## DESCRIPTION OF THE TASK
For the word "problem", tally the lines of the data that contain it and give the tally alone.

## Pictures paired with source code
__________
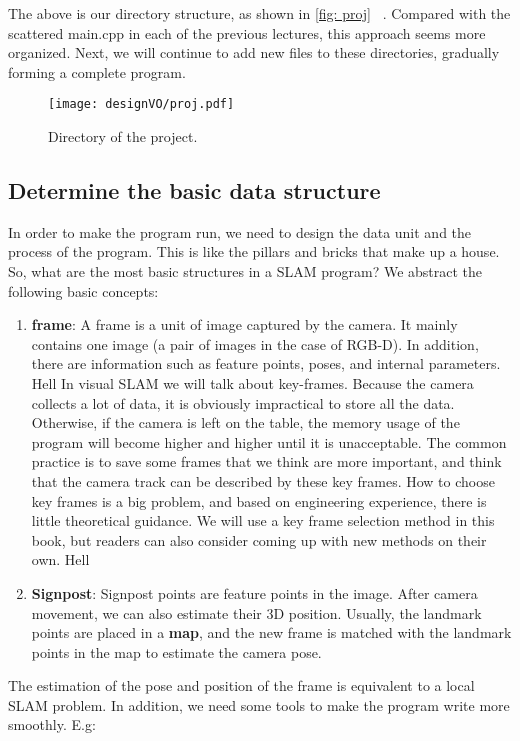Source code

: The above is our directory structure, as shown in \autoref{fig: proj} ~. Compared with the scattered main.cpp in each of the previous lectures, this approach seems more organized. Next, we will continue to add new files to these directories, gradually forming a complete program.

\begin{figure}[!htp]
\centering
\texttt{[image: designVO/proj.pdf]}
\caption{Directory of the project. }
\label{fig: proj}
\end{figure}

\subsection{Determine the basic data structure}
In order to make the program run, we need to design the data unit and the process of the program. This is like the pillars and bricks that make up a house. So, what are the most basic structures in a SLAM program? We abstract the following basic concepts:

\begin{enumerate}
\item \textbf{frame}: A frame is a unit of image captured by the camera. It mainly contains one image (a pair of images in the case of RGB-D). In addition, there are information such as feature points, poses, and internal parameters.
Hell
In visual SLAM we will talk about key-frames. Because the camera collects a lot of data, it is obviously impractical to store all the data. Otherwise, if the camera is left on the table, the memory usage of the program will become higher and higher until it is unacceptable. The common practice is to save some frames that we think are more important, and think that the camera track can be described by these key frames. How to choose key frames is a big problem, and based on engineering experience, there is little theoretical guidance. We will use a key frame selection method in this book, but readers can also consider coming up with new methods on their own.
Hell
\item \textbf{Signpost}: Signpost points are feature points in the image. After camera movement, we can also estimate their 3D position. Usually, the landmark points are placed in a \textbf{map}, and the new frame is matched with the landmark points in the map to estimate the camera pose.
\end{enumerate}

\clearpage
The estimation of the pose and position of the frame is equivalent to a local SLAM problem. In addition, we need some tools to make the program write more smoothly. E.g:

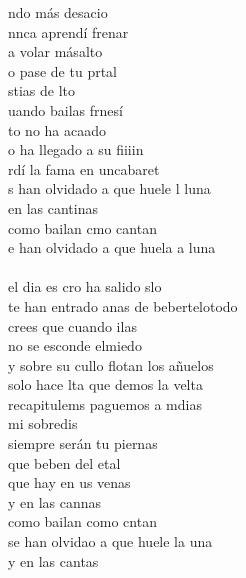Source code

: \begin{cancion}[Sirenas][Taburete]%
	ndo más desacio\\
	nnca aprendí  frenar\\
	 a volar másalto\\
	o pase de tu prtal\\
	stias de lto\\
	uando bailas frnesí\\
	to no ha acaado\\
	o ha llegado a su fiiiin\\
	rdí la fama en uncabaret\\
	s han olvidado a que huele l luna\\
	en las cantinas \\
	como bailan cmo cantan\\
	e han olvidado a que huela a luna\\
\jump\\
	el dia es cro ha salido slo\\
	te han entrado anas de bebertelotodo\\
	crees que cuando ilas \\
	no se esconde elmiedo\\
	y sobre su cullo flotan los añuelos\\
	solo hace lta que demos la velta\\
	recapitulems paguemos a mdias\\
	mi sobredis \\
	siempre serán tu piernas\\
	que beben del etal \\
	que hay en us venas\\
	y en las cannas \\
	como bailan como cntan\\
	se han olvidao a que huele la una\\
	y en las cantas \\

\end{cancion}
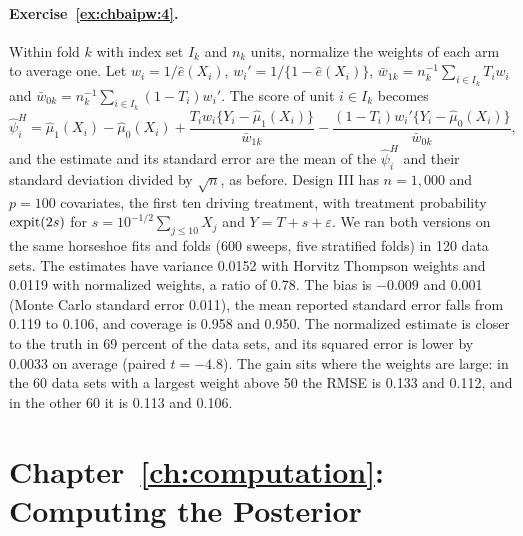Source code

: \paragraph{Exercise~\ref{ex:chbaipw:4}.} Within fold $k$ with index set $I_k$ and $n_k$ units, normalize the weights of each arm to average one. Let $w_i = 1/\hat e(X_i)$, $w_i' = 1/\{1 - \hat e(X_i)\}$, $\bar w_{1k} = n_k^{-1}\sum_{i \in I_k}T_iw_i$ and $\bar w_{0k} = n_k^{-1}\sum_{i \in I_k}(1 - T_i)w_i'$. The score of unit $i \in I_k$ becomes
\[
\hat\psi_i^{H} = \hat\mu_1(X_i) - \hat\mu_0(X_i) + \frac{T_iw_i\{Y_i - \hat\mu_1(X_i)\}}{\bar w_{1k}} - \frac{(1 - T_i)w_i'\{Y_i - \hat\mu_0(X_i)\}}{\bar w_{0k}},
\]
and the estimate and its standard error are the mean of the $\hat\psi_i^{H}$ and their standard deviation divided by $\sqrt n$, as before. Design III has $n = 1{,}000$ and $p = 100$ covariates, the first ten driving treatment, with treatment probability $\expit(2s)$ for $s = 10^{-1/2}\sum_{j \leq 10}X_j$ and $Y = T + s + \varepsilon$. We ran both versions on the same horseshoe fits and folds (600 sweeps, five stratified folds) in 120 data sets. The estimates have variance 0.0152 with Horvitz Thompson weights and 0.0119 with normalized weights, a ratio of 0.78. The bias is $-0.009$ and 0.001 (Monte Carlo standard error 0.011), the mean reported standard error falls from 0.119 to 0.106, and coverage is 0.958 and 0.950. The normalized estimate is closer to the truth in 69 percent of the data sets, and its squared error is lower by 0.0033 on average (paired $t = -4.8$). The gain sits where the weights are large: in the 60 data sets with a largest weight above 50 the RMSE is 0.133 and 0.112, and in the other 60 it is 0.113 and 0.106.

\section*{Chapter~\ref{ch:computation}: Computing the Posterior}

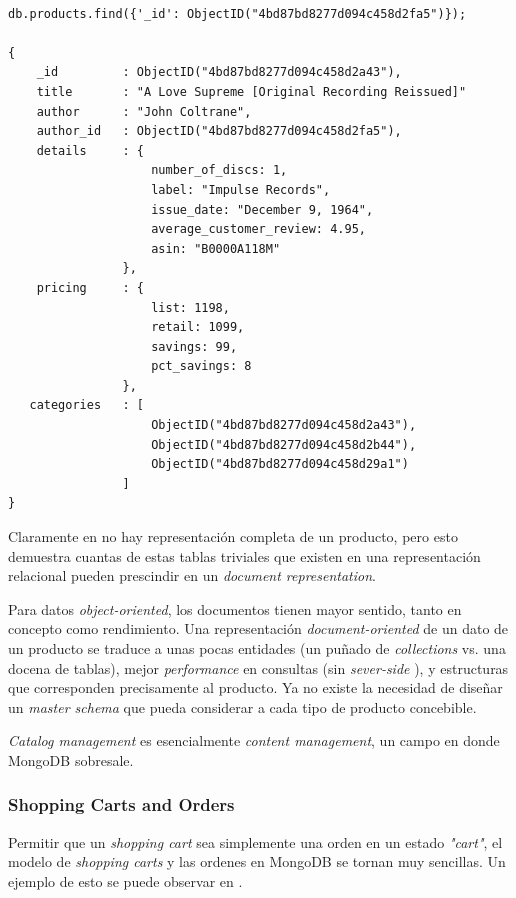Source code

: \medskip
\begin{lstlisting}[caption= Busqueda en MongoDB, label=source:javascript:example_search_mongodb]

db.products.find({'_id': ObjectID("4bd87bd8277d094c458d2fa5")});

{
	_id			: ObjectID("4bd87bd8277d094c458d2a43"),
	title		: "A Love Supreme [Original Recording Reissued]"
	author		: "John Coltrane",
	author_id	: ObjectID("4bd87bd8277d094c458d2fa5"),
	details		: {
					number_of_discs: 1,
					label: "Impulse Records",
   					issue_date: "December 9, 1964",
   					average_customer_review: 4.95,
   					asin: "B0000A118M"
   				},
   	pricing		: {
   					list: 1198,
   					retail: 1099,
   					savings: 99,
   					pct_savings: 8
   				},
   categories	: [
   					ObjectID("4bd87bd8277d094c458d2a43"),
   					ObjectID("4bd87bd8277d094c458d2b44"), 
   					ObjectID("4bd87bd8277d094c458d29a1")
   				]
}
\end{lstlisting}

Claramente en  no hay  representación completa de un producto, pero esto demuestra cuantas de estas tablas triviales que existen en una representación relacional pueden prescindir en un \textit{document representation}.

Para datos \textit{object-oriented}, los documentos tienen mayor sentido, tanto en concepto como rendimiento. Una representación \textit{document-oriented} de un dato de un producto se traduce a unas pocas entidades (un puñado de \textit{collections} vs. una docena de tablas), mejor \textit{performance} en consultas (sin \textit{sever-side} \joins), y estructuras que corresponden precisamente al producto. Ya no existe la necesidad de diseñar un \textit{master schema} que pueda considerar a cada tipo de producto concebible.

\textit{Catalog management} es esencialmente \textit{content management}, un campo en donde MongoDB sobresale.

\subsubsection{Shopping Carts and Orders}

Permitir que un \textit{shopping cart} sea simplemente una orden en un estado  \textit{"cart"}, el modelo de \textit{shopping carts} y las ordenes en MongoDB se tornan muy sencillas. Un ejemplo de esto se puede observar en  .

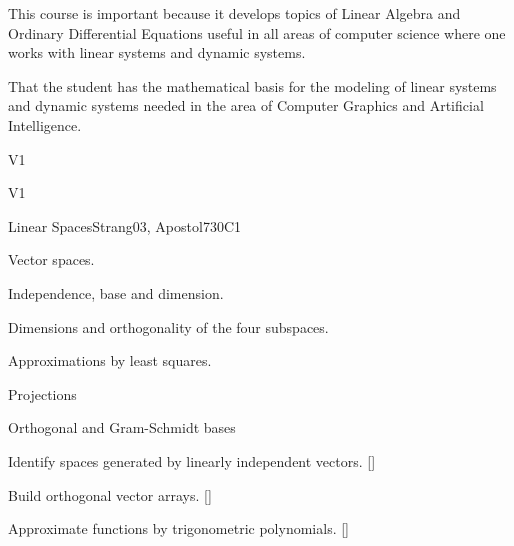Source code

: \begin{syllabus}


\begin{justification}
   This course is important because it develops topics of Linear Algebra and Ordinary Differential Equations useful in all areas of computer science where one works with linear systems and dynamic systems.
\end{justification}

\begin{goals}
\item That the student has the mathematical basis for the modeling of linear systems and dynamic systems needed in the area of Computer Graphics and Artificial Intelligence.
\end{goals}

\begin{outcomes}{V1}
  \item {}
  \item {}
  \item {}
\end{outcomes}

\begin{competences}{V1}
    \item {} 
    \item {}
    \item {}
\end{competences}

\begin{unit}{}{Linear Spaces}{Strang03, Apostol73}{0}{C1}
\begin{topics}
      \item Vector spaces.
      \item Independence, base and dimension.
      \item Dimensions and orthogonality of the four subspaces.
      \item Approximations by least squares.
      \item Projections
      \item Orthogonal and Gram-Schmidt bases
   \end{topics}
   \begin{learningoutcomes}
      \item Identify spaces generated by linearly independent vectors. [\Usage]
      \item Build orthogonal vector arrays. [\Usage]
      \item Approximate functions by trigonometric polynomials. [\Usage]
   \end{learningoutcomes}
\end{unit}


\end{syllabus}
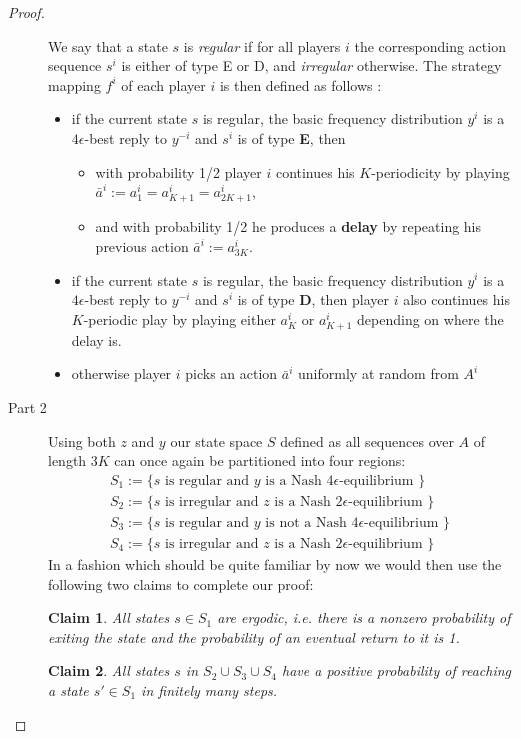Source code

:\documentclass[a4paper]{article}
\theoremstyle{plain}
\newtheorem{claim}{Claim}
\theoremstyle{remark}
\begin{document}
\begin{proof}
\begin{description}
		We say that a state $s$ is \emph{regular} if for all players $i$ the corresponding action
		sequence $s^i$ is either of type E or D, and \emph{irregular} otherwise.
		The strategy mapping $f^i$ of each player $i$ is then defined as follows :
		\begin{itemize}
			\item if the current state $s$ is regular, the basic frequency distribution $y^i$ is a $4\epsilon$-best reply to $y^{-i}$ %
			and $s^i$ is of type {\bf E}, then \begin{itemize}
				\item with probability 1/2 player $i$ continues his $K$-periodicity by playing $\bar{a}^i := a^i_1 = a^i_{K+1} = a^i_{2K+1}$,
				\item and with probability 1/2 he produces a {\bf delay} by repeating his previous action $\bar{a}^i := a^i_{3K}$.
			\end{itemize}
			\item if the current state $s$ is regular, the basic frequency distribution $y^i$ is a $4\epsilon$-best reply to $y^{-i}$ %
			and $s^i$ is of type {\bf D}, then player $i$ also continues his $K$-periodic play by playing either $a^i_K$ or $a^i_{K+1}$ depending
			on where the delay is.
			\item otherwise player $i$ picks an action $\bar{a}^i$ uniformly at random from $A^i$
		\end{itemize}
		\item[Part 2] Using both $z$ and $y$ our state space $S$ defined as all sequences over $A$ of length $3K$ can once again be partitioned
		into four regions:
		\begin{gather*}
			S_1 := \{ s \text{ is regular and $y$ is a Nash $4\epsilon$-equilibrium }\}\\
			S_2 := \{ s \text{ is irregular and $z$ is a Nash $2\epsilon$-equilibrium }\}\\
			S_3 := \{ s \text{ is regular and $y$ is not a Nash $4\epsilon$-equilibrium }\}\\
			S_4 := \{ s \text{ is irregular and $z$ is a Nash $2\epsilon$-equilibrium }\}
		\end{gather*}
		In a fashion which should be quite familiar by now we would then use the following two claims
		to complete our proof:
		\begin{claim}
			All states $s \in S_1$ are ergodic, i.e. there is a nonzero probability of exiting the
			state and the probability of an eventual return to it is 1.
		\end{claim}
		\begin{claim}
			All states $s$ in $S_2 \cup S_3 \cup S_4$ 
			have a positive probability of reaching a state $s' \in S_1$ in finitely many steps.
		\end{claim}
	\end{description}
\end{proof}
\end{document}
__________
## SOLUTION BELOW
2